I don't really have anthing to say about Hannover, but I would just say that there are nicer places, especially if Berlin and Hamburg are on your maybe list.

I hope that helps you a bit. 
All the best
Marina


----------



## nancy85

Thank you for your reply!! It's so hard to decide. I think I have decided against Munich because of the cost. But yes Berlin and Hamburg for me then.

I'm quite outsoorsy. I love nature and was wondering maybe some tips on which city is better for outdoor activities? Hiking, camping, cycling etc

Thank you!!!


----------



## Toshi

Hi Nancy, I know all the cities you talked about very well, except munich. 
I was born in lubeck in lived there for ten years, I love lubeck^^. Since 14 years I`m living in Bremen, it`s near to Hannover and Hamburg. I can travel to this cities with train for free becaus I am student. Saw them very often last time. 
If you wanna know something about one of these cities feel free for asking me


----------



## Toon

Well I've just taken a job based in Karlsruhe, just arrived last night after a 13 hour drive with a fully laden car. I too love Germany having visited many times before, although I'm guessing living here will be different.

My job entails travelling for 7-10 days a month to the Middle East - Qatar/UAE/Saudi/Bahrain, so wont be here all the time. 

My first impressions have been how courteous everyone is - including drivers - and how tranquil it is here.

Oh and I've already found an Irish bar that puts on all the Premiership games - heading over there later to see Toon -v- Sunlun. We'd better win!


----------



## nancy85

Thank you everyone for your replies!

Karlsruhe... I have never been there. What is it like?

My job also has me away for a bit. 17days of each month I am on the road. So I'm looking forward to coming home to an interesting place with a lovely community and enjoying life in Germany!  keep the tips coming! I'll take all the info I can get!!


----------



## Toon

nancy85 said:


> Thank you everyone for your replies!
> 
> Karlsruhe... I have never been there. What is it like?
> 
> My job also has me away for a bit. 17days of each month I am on the road. So I'm looking forward to coming home to an interesting place with a lovely community and enjoying life in Germany!  keep the tips coming! I'll take all the info I can get!!

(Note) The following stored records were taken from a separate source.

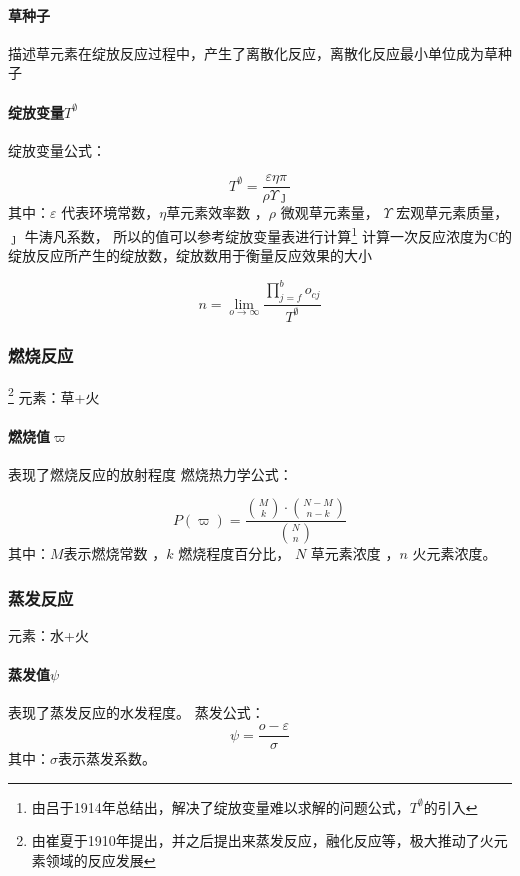 \documentclass[12pt,a4paper]{article}%
\begin{document}
\paragraph{草种子}  描述草元素在绽放反应过程中，产生了离散化反应，离散化反应最小单位成为草种子
\paragraph{绽放变量$T^{\emptyset}$} 
绽放变量公式：

\begin{equation}
	T^{\emptyset}=\frac{ \varepsilon \eta \pi }{\rho \Upsilon \jmath }
	\end{equation}
	其中：$\varepsilon$ 代表环境常数，$\eta $草元素效率数  ，$\rho$ 微观草元素量， $ \Upsilon$ 宏观草元素质量， $\jmath$  牛涛凡系数，
	所以的值可以参考绽放变量表进行计算\footnote[9]{由吕于1914年总结出，解决了绽放变量难以求解的问题公式，$T^{\emptyset}$的引入} 
计算一次反应浓度为C的绽放反应所产生的绽放数，绽放数用于衡量反应效果的大小

\begin{equation}
n=\lim_{o \to \infty}\frac{\prod_{j=f}^{b} o_{cj}}{T^{\emptyset } } 
\end{equation}

\subsubsection{燃烧反应}\footnote[11]{由崔夏于1910年提出，并之后提出来蒸发反应，融化反应等，极大推动了火元素领域的反应发展}
元素：草+火\\
\paragraph{燃烧值$ \varpi $} 表现了燃烧反应的放射程度
燃烧热力学公式：

\begin{equation}
P\left ( \varpi \right ) = \frac{\binom{M}{k}\cdot \binom{N-M}{n-k}}{\binom{N}{n}} 
\end{equation}
其中：$M$表示燃烧常数 ，$k$ 燃烧程度百分比， $N$ 草元素浓度 ，$n$ 火元素浓度。


\subsubsection{蒸发反应}
元素：水+火\\
\paragraph{蒸发值$ \psi  $} 表现了蒸发反应的水发程度。
蒸发公式：
\begin{equation}
	\psi =\frac{o-\varepsilon }{\sigma} 
\end{equation}
其中：$\sigma$表示蒸发系数。
\end{document}

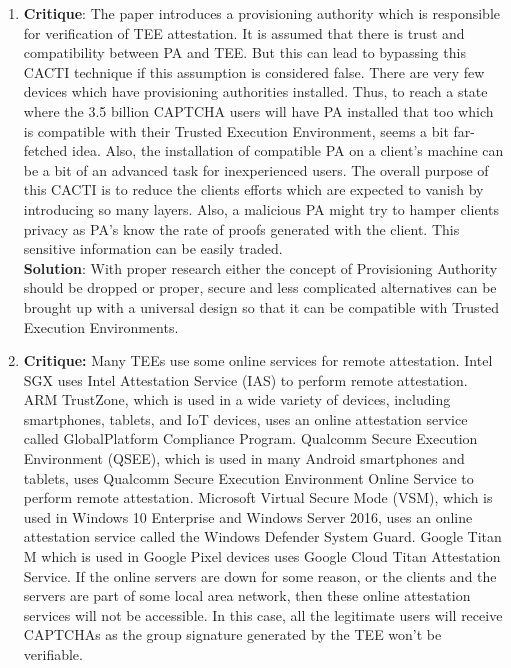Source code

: \begin{enumerate}
	\item \textbf{Critique}: The paper introduces a provisioning authority which is responsible for verification of TEE attestation. It is assumed that there is trust and compatibility between PA and TEE. But this can lead to bypassing this CACTI technique if this assumption is considered false. There are very few devices which have provisioning authorities installed. Thus, to reach a state where the 3.5 billion CAPTCHA users will have PA installed that too which is compatible with their Trusted Execution Environment, seems a bit far-fetched idea. Also, the installation of compatible PA on a client's machine can be a bit of an advanced task for inexperienced users. The overall purpose of this CACTI is to reduce the clients efforts which are expected to vanish by introducing so many layers. Also, a malicious PA might try to hamper clients privacy as PA’s know the rate of proofs generated with the client. This sensitive information can be easily traded.\\

	\textbf{Solution}: With proper research either the concept of Provisioning Authority should be dropped or proper, secure and less complicated alternatives can be brought up with a universal design so that it can be compatible with Trusted Execution Environments.\\

	\item \textbf{Critique:} Many TEEs use some online services for remote attestation. Intel SGX uses Intel Attestation Service (IAS) to perform remote attestation. ARM TrustZone, which is used in a wide variety of devices, including smartphones, tablets, and IoT devices, uses an online attestation service called GlobalPlatform Compliance Program. Qualcomm Secure Execution Environment (QSEE), which is used in many Android smartphones and tablets, uses Qualcomm Secure Execution Environment Online Service to perform remote attestation. Microsoft Virtual Secure Mode (VSM), which is used in Windows 10 Enterprise and Windows Server 2016, uses an online attestation service called the Windows Defender System Guard. Google Titan M which is used in Google Pixel devices uses Google Cloud Titan Attestation Service.
	If the online servers are down for some reason, or the clients and the servers are part of some local area network, then these online attestation services will not be accessible. In this case, all the legitimate users will receive CAPTCHAs as the group signature generated by the TEE won’t be verifiable. \\


\end{enumerate}
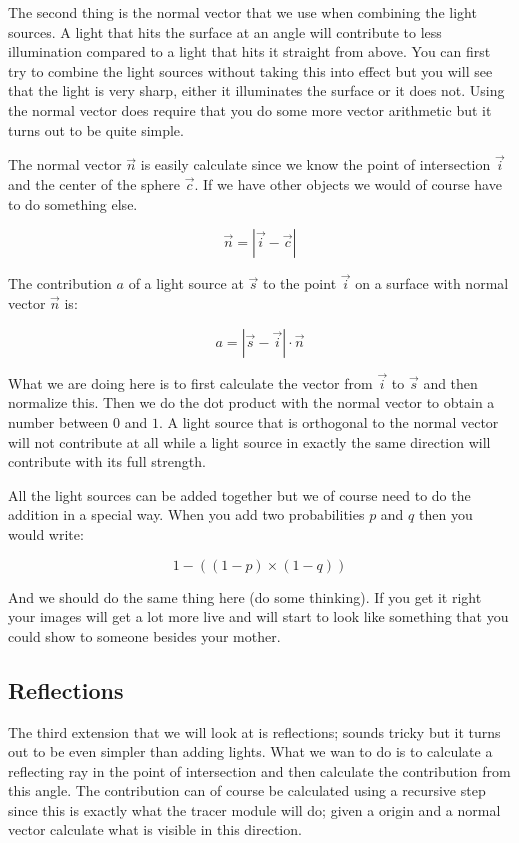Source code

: \documentclass[a4paper,11pt]{article}
\begin{document}
The second thing is the normal vector that we use when
combining the light sources. A light that hits the surface at an angle
will contribute to less illumination compared to a light that hits it
straight from above. You can first try to combine the light sources
without taking this into effect but you will see that the light is
very sharp, either it illuminates the surface or it does not. Using
the normal vector does require that you do some more vector
arithmetic but it turns out to be quite simple.

The normal vector $\vec{n}$ is easily calculate since we know the point
of intersection $\vec{i}$ and the center of the sphere $\vec{c}$. If
we have other objects we would of course have to do something else.

$$ \vec{n} = |\vec{i} - \vec{c}| $$

The contribution $a$ of a light source at $\vec{s}$ to the point
$\vec{i}$ on a surface with normal vector $\vec{n}$ is:

$$a =  |\vec{s} - \vec{i}| \cdot \vec{n}$$

What we are doing here is to first calculate the vector from $\vec{i}$
to $\vec{s}$ and then normalize this. Then we do the dot product with
the normal vector to obtain a number between $0$ and $1$.  A light
source that is orthogonal to the normal vector will not contribute at
all while a light source in exactly the same direction will contribute
with its full strength.

All the light sources can be added together but we of course need to
do the addition in a special way. When you add two probabilities $p$
and $q$ then you would write:

$$ 1 - ((1-p) \times (1-q))$$

And we should do the same thing here (do some thinking). If you get it
right your images will get a lot more live and will start to look like
something that you could show to someone besides your mother.

\subsection*{Reflections}

The third extension that we will look at is reflections; sounds tricky
but it turns out to be even simpler than adding lights. What we wan to
do is to calculate a reflecting ray in the point of intersection and
then calculate the contribution from this angle. The contribution can
of course be calculated using a recursive step since this is exactly
what the tracer module will do; given a origin and a normal vector
calculate what is visible in this direction. 
\end{document}

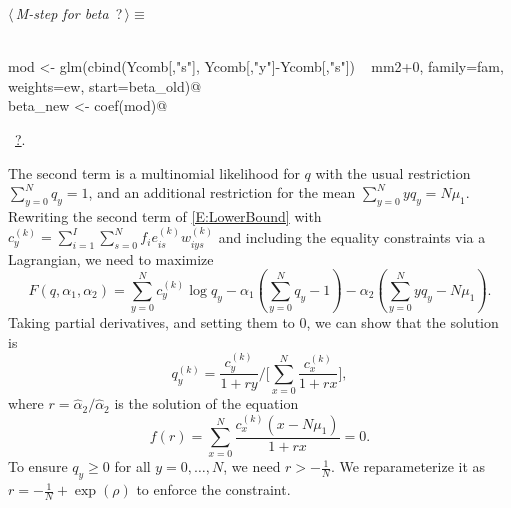 \documentclass[reqno]{amsart}
\renewcommand{\NWtarget}[2]{\hypertarget{#1}{#2}}
\renewcommand{\NWlink}[2]{\hyperlink{#1}{#2}}
\begin{document}
\begin{flushleft} \small\label{scrap11}\raggedright\small
\NWtarget{nuweb?}{} $\langle\,${\itshape M-step for beta}\nobreak\ {\footnotesize {?}}$\,\rangle\equiv$
\vspace{-1ex}
\begin{list}{}{} \item
\mbox{}\verb@@\\
\mbox{}\verb@    mod <- glm(cbind(Ycomb[,"s"], Ycomb[,"y"]-Ycomb[,"s"]) ~ mm2+0, family=fam, weights=ew, start=beta_old)@\\
\mbox{}\verb@    beta_new <- coef(mod)@\\
\mbox{}\verb@@{\NWsep}
\end{list}
\vspace{-1.5ex}
\footnotesize
\begin{list}{}{\setlength{\itemsep}{-\parsep}\setlength{\itemindent}{-\leftmargin}}
\item \NWtxtMacroRefIn\ \NWlink{nuweb?}{?}.

\item{}
\end{list}
\vspace{4ex}
\end{flushleft}
The second term is a multinomial likelihood for $q$ with the usual restriction  $\sum_{y=0}^N q_y=1$, and an additional restriction for the mean $\sum_{y=0}^{N}yq_y=N \mu_1$. Rewriting the second term of \eqref{E:LowerBound} with $c^{(k)}_y = \sum_{i=1}^I \sum_{s=0}^N f_i e_{is}^{(k)} w_{iys}^{(k)}$ and including the equality constraints via a Lagrangian, we need to maximize
\begin{equation*}
  F(q,\alpha_1,\alpha_2) = \sum_{y=0}^{N}c^{(k)}_y\log q_y - \alpha_1 (\sum_{y=0}^{N}q_y - 1) - \alpha_2 (\sum_{y=0}^{N}yq_y - N\mu_1).
\end{equation*}
Taking partial derivatives, and setting them to 0, we can show that the solution is
\begin{equation}\label{E:q_update}
  q^{(k)}_y = \frac{c^{(k)}_y}{1+r y} \Big/ \Big[ \sum_{x=0}^{N}\frac{c^{(k)}_x}{1+r x}\Big],
\end{equation}
where $r=\hat\alpha_2 / \hat\alpha_2$ is the solution of the equation
\begin{equation}\label{E:r_equation}
   f(r) = \sum_{x=0}^{N}\frac{c^{(k)}_x (x - N\mu_1)}{1+r x} = 0.
\end{equation}
To ensure $q_y\geq 0$ for all $y=0,\ldots,N$, we need $r> -\frac 1N$. We reparameterize it as $r=-\frac 1N+\exp(\rho)$ to enforce the constraint.
\end{document}

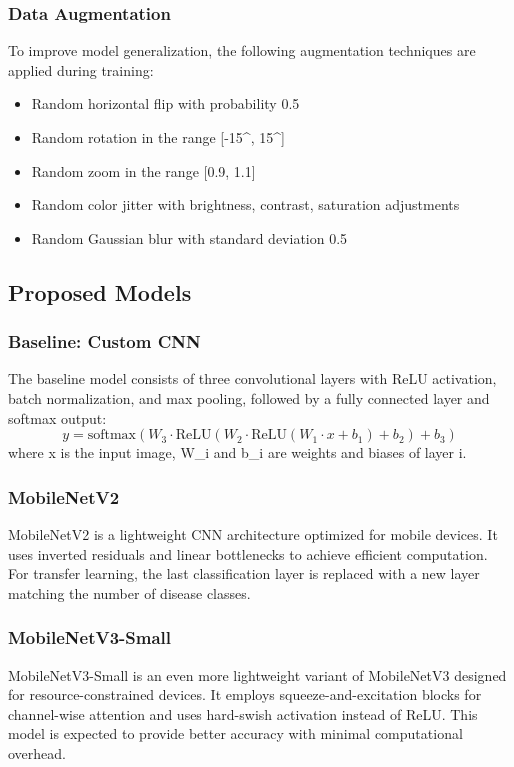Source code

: \documentclass[conference]{IEEEtran}
\begin{document}
\subsubsection{Data Augmentation}
To improve model generalization, the following augmentation techniques are applied during training:
\begin{itemize}
\item Random horizontal flip with probability 0.5
\item Random rotation in the range [-15^\circ, 15^\circ]
\item Random zoom in the range [0.9, 1.1]
\item Random color jitter with brightness, contrast, saturation adjustments
\item Random Gaussian blur with standard deviation 0.5
\end{itemize}

\subsection{Proposed Models}
\subsubsection{Baseline: Custom CNN}
The baseline model consists of three convolutional layers with ReLU activation, batch normalization, and max pooling, followed by a fully connected layer and softmax output:
\begin{equation}
y = \text{softmax}(W_3 \cdot \text{ReLU}(W_2 \cdot \text{ReLU}(W_1 \cdot x + b_1) + b_2) + b_3)
\end{equation}
where x is the input image, W_i and b_i are weights and biases of layer i.

\subsubsection{MobileNetV2}
MobileNetV2 \cite{sandler2018} is a lightweight CNN architecture optimized for mobile devices. It uses inverted residuals and linear bottlenecks to achieve efficient computation. For transfer learning, the last classification layer is replaced with a new layer matching the number of disease classes.

\subsubsection{MobileNetV3-Small}
MobileNetV3-Small \cite{howard2019} is an even more lightweight variant of MobileNetV3 designed for resource-constrained devices. It employs squeeze-and-excitation blocks for channel-wise attention and uses hard-swish activation instead of ReLU. This model is expected to provide better accuracy with minimal computational overhead.
\end{document}
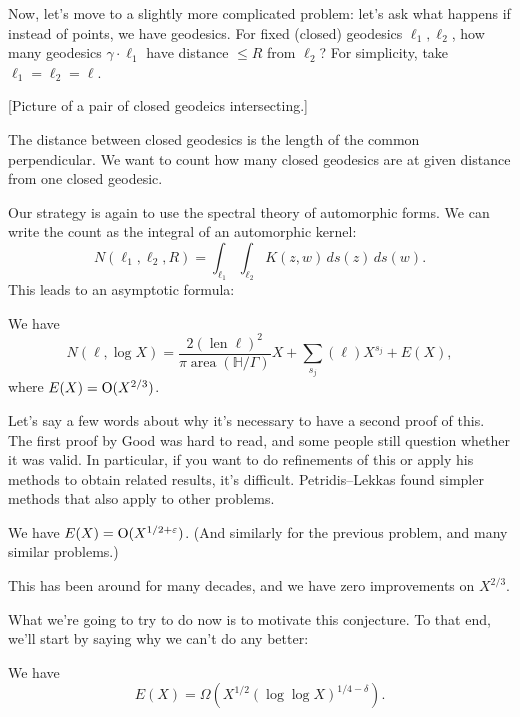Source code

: \documentclass[reqno]{amsart} 
\begin{document}
Now, let's move to a slightly more complicated problem: let's ask what happens if instead of points, we have geodesics.  For fixed (closed) geodesics $\ell_1, \ell_2$, how many geodesics $\gamma \cdot \ell_1$ have distance $\leq R$ from $\ell_2$?  For simplicity, take $\ell_1 = \ell_2 = \ell$.

[Picture of a pair of closed geodeics intersecting.]

The distance between closed geodesics is the length of the common perpendicular.  We want to count how many closed geodesics are at given distance from one closed geodesic.

Our strategy is again to use the spectral theory of automorphic forms.  We can write the count as the integral of an automorphic kernel:
\begin{equation*}
  N(\ell_1, \ell_2, R) = \int_{\ell_1} \int_{\ell_2}
  K(z, w)
  \, d s(z)
  \, d s(w).
\end{equation*}
This leads to an asymptotic formula:
\begin{theorem}
  We have
  \begin{equation*}
    N(\ell, \log X)
    = \frac{2(\operatorname{len} \ell)^2}{\pi \operatorname{area}(\mathbb{H} / \Gamma)} X
    + \sum_{s_j}(\ell) X^{s_j} + E(X),
  \end{equation*}
  where $E(X) = \operatorname{O}(X^{2/3})$.
\end{theorem}

Let's say a few words about why it's necessary to have a second proof of this.  The first proof by Good was hard to read, and some people still question whether it was valid.  In particular, if you want to do refinements of this or apply his methods to obtain related results, it's difficult.  Petridis--Lekkas found simpler methods that also apply to other problems.

\begin{conjecture}
  We have $E(X) = \operatorname{O}(X^{1/2 + \varepsilon})$.  (And similarly for the previous problem, and many similar problems.)
\end{conjecture}

This has been around for many decades, and we have zero improvements on $X^{2/3}$.

What we're going to try to do now is to motivate this conjecture.  To that end, we'll start by saying why we can't do any better:
\begin{theorem}[V.\ 2024]
  We  have
  \begin{equation*}
    E(X) = \Omega \left( X^{1/2}(\log \log X)^{1/4 - \delta} \right).
  \end{equation*}
\end{theorem}
\end{document}
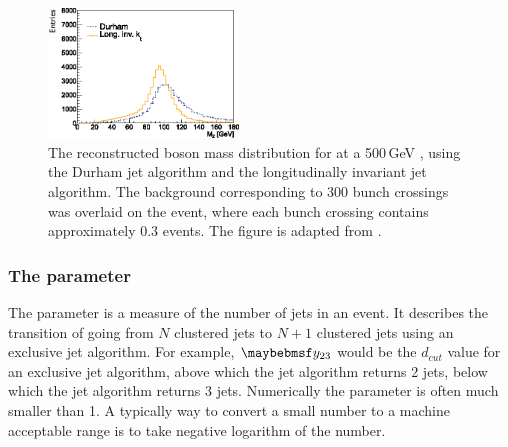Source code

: \begin{figure}[tbph]
\centering

    \includegraphics[width=0.45\textwidth]{pandora/JetAlgsValencia}

\caption{The reconstructed \PZ boson mass distribution for  at a 500\,GeV \CLIC, using the Durham jet algorithm and the longitudinally invariant \kt jet algorithm. The \ggHad background corresponding to 300 bunch crossings was overlaid on the event, where each bunch crossing contains approximately 0.3 \ggHad events. The figure is adapted from \cite{Boronat:2014hva}.}
\label{fig:pandoraJetCompare}
\end{figure}





\subsubsection{The \y{} parameter}
\label{sec:pandoraYparameter}
The \y{} parameter is a measure of the number of jets in an event.  It describes the transition of  going from $N$ clustered jets to $N\!+\!1$ clustered jets using an exclusive jet algorithm. For example, $\y{23}$ would be the $d_{cut}$ value for an exclusive jet algorithm, above which the jet algorithm returns 2 jets, below which the jet algorithm returns 3 jets. Numerically the \y{} parameter is often much smaller than 1. A typically way to convert a small number to a machine acceptable range is to take  negative logarithm of the number.

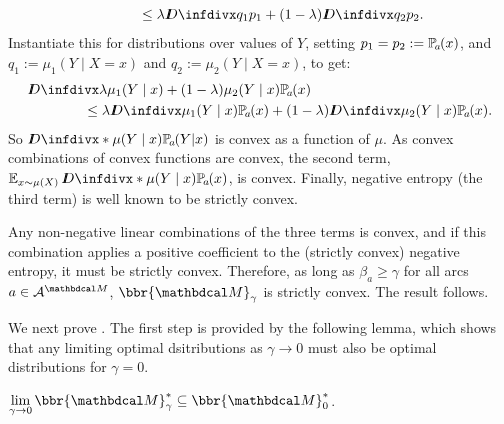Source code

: \begin{subappendices}
\begin{lproof}
\begin{align*}
    \\&\qquad\qquad \leq \lambda \kldiv {q_1}{ p_1} +
                (1-\lambda) \kldiv{q_2}{p_2}.
\end{align*}
Instantiate this for distributions over values of $Y$, setting $p_1 =
 p_2 := \p_a(x)$, 
    and  $q_1 := \mu_1(Y \mid X=x)$ and
			$q_2 := \mu_2(Y\mid X=x)$, to get:
\begin{align*}
    &\kldiv{\lambda \mu_1(Y\mid x) + (1-\lambda)
		  \mu_2(Y\mid x) }{ \p_a(x) } 
    \\&\qquad\qquad \leq \lambda \kldiv
		   {\mu_1(Y\mid x)}{\p_a(x)} + (1-\lambda) \kldiv{\mu_2(Y\mid x)}{\p_a(x)}. 
\end{align*}
So $\kldiv*{\mu(Y\mid x)}{\p_a(Y|x)}$ is convex as a function of $\mu$. 
As convex combinations of convex functions are convex,
the second term, $\Ex_{x\sim\mu(X)} \kldiv*{\mu(Y\mid x)}{\p_a(x)}$, is convex.
Finally, negative entropy (the third term) is well known to be strictly convex.                

Any non-negative linear combinations of the three
terms is convex, and if this combination applies a
positive coefficient to the (strictly convex) negative entropy,
it must be strictly convex. Therefore, as
long as $\beta_a \geq \gamma$ for all arcs $a \in
\Ar^{\dg M}$, $\bbr{\dg M}_\gamma$ is
strictly convex.  The result follows.
\end{lproof}


We next prove .  The first step is provided by the
following lemma, which shows that any limiting optimal dsitributions as $\gamma \to 0$ must also be optimal distributions for $\gamma = 0$.  

\begin{lemma}\label{lem:gamma2zero}
 $\lim\limits_{\gamma\to0}\bbr{\dg M}_\gamma^* \subseteq \bbr{\dg M}_0^*$. 
\end{lemma}
\begin{lproof}\label{proof:gamma2zero}
\def\lb{k}
\def\ub{K}  


\end{lproof}
\end{subappendices}
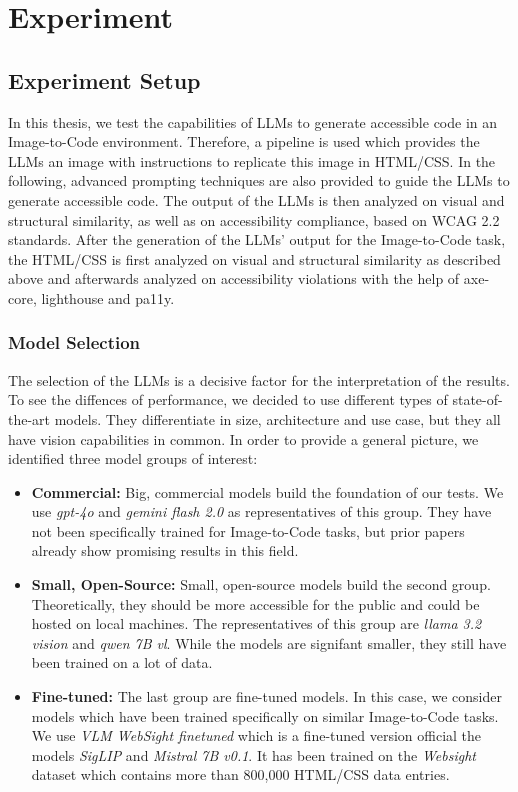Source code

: \chapter{Experiment}\label{chapter:Experiment}

\section{Experiment Setup}
In this thesis, we test the capabilities of LLMs to generate accessible code in an 
Image-to-Code environment. Therefore, a pipeline is used which provides the LLMs an 
image with instructions to replicate this image in HTML/CSS. In the following, 
advanced prompting techniques are also provided to guide the LLMs to generate
accessible code. The output of the LLMs is then analyzed on visual and structural 
similarity, as well as on accessibility compliance, based on WCAG 2.2 standards.\newline
After the generation of the LLMs' output for the Image-to-Code task, the HTML/CSS
is first analyzed on visual and structural similarity as described above and afterwards
analyzed on accessibility violations with the help of axe-core, lighthouse and pa11y.


\subsection{Model Selection}
The selection of the LLMs is a decisive factor for the interpretation of the results.
To see the diffences of performance, we decided to use different types of 
state-of-the-art models. They differentiate in size, architecture and use case, but 
they all have vision capabilities in common.
In order to provide a general picture, we identified three model groups of interest:
\begin{itemize}
  \item \textbf{Commercial:} Big, commercial models build the foundation of our tests.
    We use \textit{gpt-4o} and \textit{gemini flash 2.0} as representatives of this group.
    They have not been specifically trained for Image-to-Code tasks, but prior papers 
    already show promising results in this field.
  \item \textbf{Small, Open-Source:} Small, open-source models build the second group. 
    Theoretically, they should be more accessible for the public and could be hosted 
    on local machines. The representatives of this group are \textit{llama 3.2 vision}
    and \textit{qwen 7B vl}. While the models are signifant smaller, they still have been 
    trained on a lot of data.
  \item \textbf{Fine-tuned:} The last group are fine-tuned models. In this case, we 
    consider models which have been trained specifically on similar Image-to-Code 
    tasks. We use \textit{VLM WebSight finetuned} which is a fine-tuned version official
    the models \textit{SigLIP} and \textit{Mistral 7B v0.1}. It has been trained on the 
    \textit{Websight} dataset which contains more than 800,000 HTML/CSS data entries. 
\end{itemize}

Karlsruhe is probably the safest city in De, it has the two highest courts in the land here so cos of all the judges etc. it's very secure. Everyone cycles everywhere here, you have Die Schwarzwald  under 50km away, loads of mountain biking, hiking, you name it. Trams are great, only €40 for a month of travel anywhere (within reason), direct trains to the Alps for Skiing in under an hour, very, VERY multiculteral, I work with French, Germans, Americans, Belgians and more, and we all speak English. 

It's not too expensive either, a 2 bed decent apartment within 15 mins (tram) of Die Marktplatz are under €1,000/month.

I like it.


----------



## nancy85

Karlsruhe is starting to sound like a good option too... Another one to add to the list and investigate! This list is getting long... I better start visiting these cities soon!


----------



## Silviborde

*Visa. are you sure, because England is not on the Schengen list*



nancy85 said:


> Hello!
> 
> I can't speak German and I am doing a course. The people I work with are mostly German so I am practicing it with them also. Hopefully by the time I am set to move I am more comfortable in the language.
> 
> As far as visas go, I'm an eu citizen so I don't need one.


are you sure, as far as I know England is out of the Schengen list. 
confirm it.
Luck
Silvi


----------



## nancy85

Thanks for your reply. I have Portuguese citizen, not UK.


----------



## Seb*

Silviborde said:


> are you sure, as far as I know England is out of the Schengen list.
> confirm it.
> Luck
> Silvi


Schengen only regulates boarder crossing. Your right as an EU citizen to settle in any EU country is not affected by it


----------